> EXERCISE: If a line in the entries below includes the string "lstlisting", copy it out.

> DATA FOR REVIEW:

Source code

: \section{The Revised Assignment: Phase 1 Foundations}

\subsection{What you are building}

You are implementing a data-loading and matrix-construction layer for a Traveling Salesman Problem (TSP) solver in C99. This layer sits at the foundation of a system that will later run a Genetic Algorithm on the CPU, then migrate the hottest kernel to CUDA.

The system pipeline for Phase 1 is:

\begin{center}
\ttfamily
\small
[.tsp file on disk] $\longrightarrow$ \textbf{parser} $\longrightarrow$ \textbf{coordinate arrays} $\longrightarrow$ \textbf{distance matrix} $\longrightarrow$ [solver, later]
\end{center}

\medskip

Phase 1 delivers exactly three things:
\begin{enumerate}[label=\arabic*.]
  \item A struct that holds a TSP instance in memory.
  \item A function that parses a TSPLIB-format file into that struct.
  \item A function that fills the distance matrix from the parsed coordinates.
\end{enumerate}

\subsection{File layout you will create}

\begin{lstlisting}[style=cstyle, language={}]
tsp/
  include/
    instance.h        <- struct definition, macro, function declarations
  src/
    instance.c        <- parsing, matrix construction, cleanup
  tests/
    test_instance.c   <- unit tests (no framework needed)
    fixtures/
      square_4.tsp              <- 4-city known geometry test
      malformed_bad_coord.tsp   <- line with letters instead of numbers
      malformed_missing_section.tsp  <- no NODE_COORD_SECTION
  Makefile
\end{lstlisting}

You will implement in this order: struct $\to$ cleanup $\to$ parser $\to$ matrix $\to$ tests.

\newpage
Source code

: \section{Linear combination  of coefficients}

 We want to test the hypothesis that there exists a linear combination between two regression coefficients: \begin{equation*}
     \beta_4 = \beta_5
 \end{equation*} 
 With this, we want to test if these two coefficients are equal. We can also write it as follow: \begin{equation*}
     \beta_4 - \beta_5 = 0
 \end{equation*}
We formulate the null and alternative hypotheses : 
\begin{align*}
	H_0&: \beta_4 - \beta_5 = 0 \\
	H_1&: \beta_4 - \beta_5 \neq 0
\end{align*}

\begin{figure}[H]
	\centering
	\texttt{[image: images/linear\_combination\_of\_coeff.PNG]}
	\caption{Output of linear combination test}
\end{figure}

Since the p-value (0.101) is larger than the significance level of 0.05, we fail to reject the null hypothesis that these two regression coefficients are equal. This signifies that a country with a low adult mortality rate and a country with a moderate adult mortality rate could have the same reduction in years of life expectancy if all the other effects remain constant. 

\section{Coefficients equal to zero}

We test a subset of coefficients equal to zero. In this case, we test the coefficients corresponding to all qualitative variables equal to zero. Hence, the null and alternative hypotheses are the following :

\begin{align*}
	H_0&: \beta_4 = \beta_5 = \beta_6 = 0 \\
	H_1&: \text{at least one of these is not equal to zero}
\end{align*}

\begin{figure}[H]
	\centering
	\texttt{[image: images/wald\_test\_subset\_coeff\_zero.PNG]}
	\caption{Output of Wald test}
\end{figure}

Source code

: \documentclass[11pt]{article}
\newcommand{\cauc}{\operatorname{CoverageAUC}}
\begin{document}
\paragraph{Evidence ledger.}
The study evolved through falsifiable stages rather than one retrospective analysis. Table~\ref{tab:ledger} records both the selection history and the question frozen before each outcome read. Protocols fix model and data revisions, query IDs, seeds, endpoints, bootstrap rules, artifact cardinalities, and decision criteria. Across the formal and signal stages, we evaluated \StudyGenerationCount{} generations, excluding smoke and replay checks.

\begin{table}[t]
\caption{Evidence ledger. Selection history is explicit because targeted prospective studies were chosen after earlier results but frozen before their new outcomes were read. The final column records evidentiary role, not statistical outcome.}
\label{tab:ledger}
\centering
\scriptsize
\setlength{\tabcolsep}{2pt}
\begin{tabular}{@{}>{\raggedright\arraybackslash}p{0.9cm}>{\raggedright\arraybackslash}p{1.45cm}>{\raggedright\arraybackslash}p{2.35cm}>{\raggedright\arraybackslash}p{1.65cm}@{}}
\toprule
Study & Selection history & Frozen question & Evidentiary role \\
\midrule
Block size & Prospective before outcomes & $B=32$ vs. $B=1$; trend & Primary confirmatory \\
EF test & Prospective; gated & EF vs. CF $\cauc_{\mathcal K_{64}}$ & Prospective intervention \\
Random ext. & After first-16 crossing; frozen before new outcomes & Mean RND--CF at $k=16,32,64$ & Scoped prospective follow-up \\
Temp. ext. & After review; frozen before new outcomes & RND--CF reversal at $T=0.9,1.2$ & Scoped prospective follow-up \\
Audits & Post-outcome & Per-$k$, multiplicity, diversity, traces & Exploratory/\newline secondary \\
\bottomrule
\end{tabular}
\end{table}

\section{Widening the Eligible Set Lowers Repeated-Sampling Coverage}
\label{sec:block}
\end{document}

> EXERCISE ANSWER:
\begin{lstlisting}[style=cstyle, language={}]
\end{lstlisting}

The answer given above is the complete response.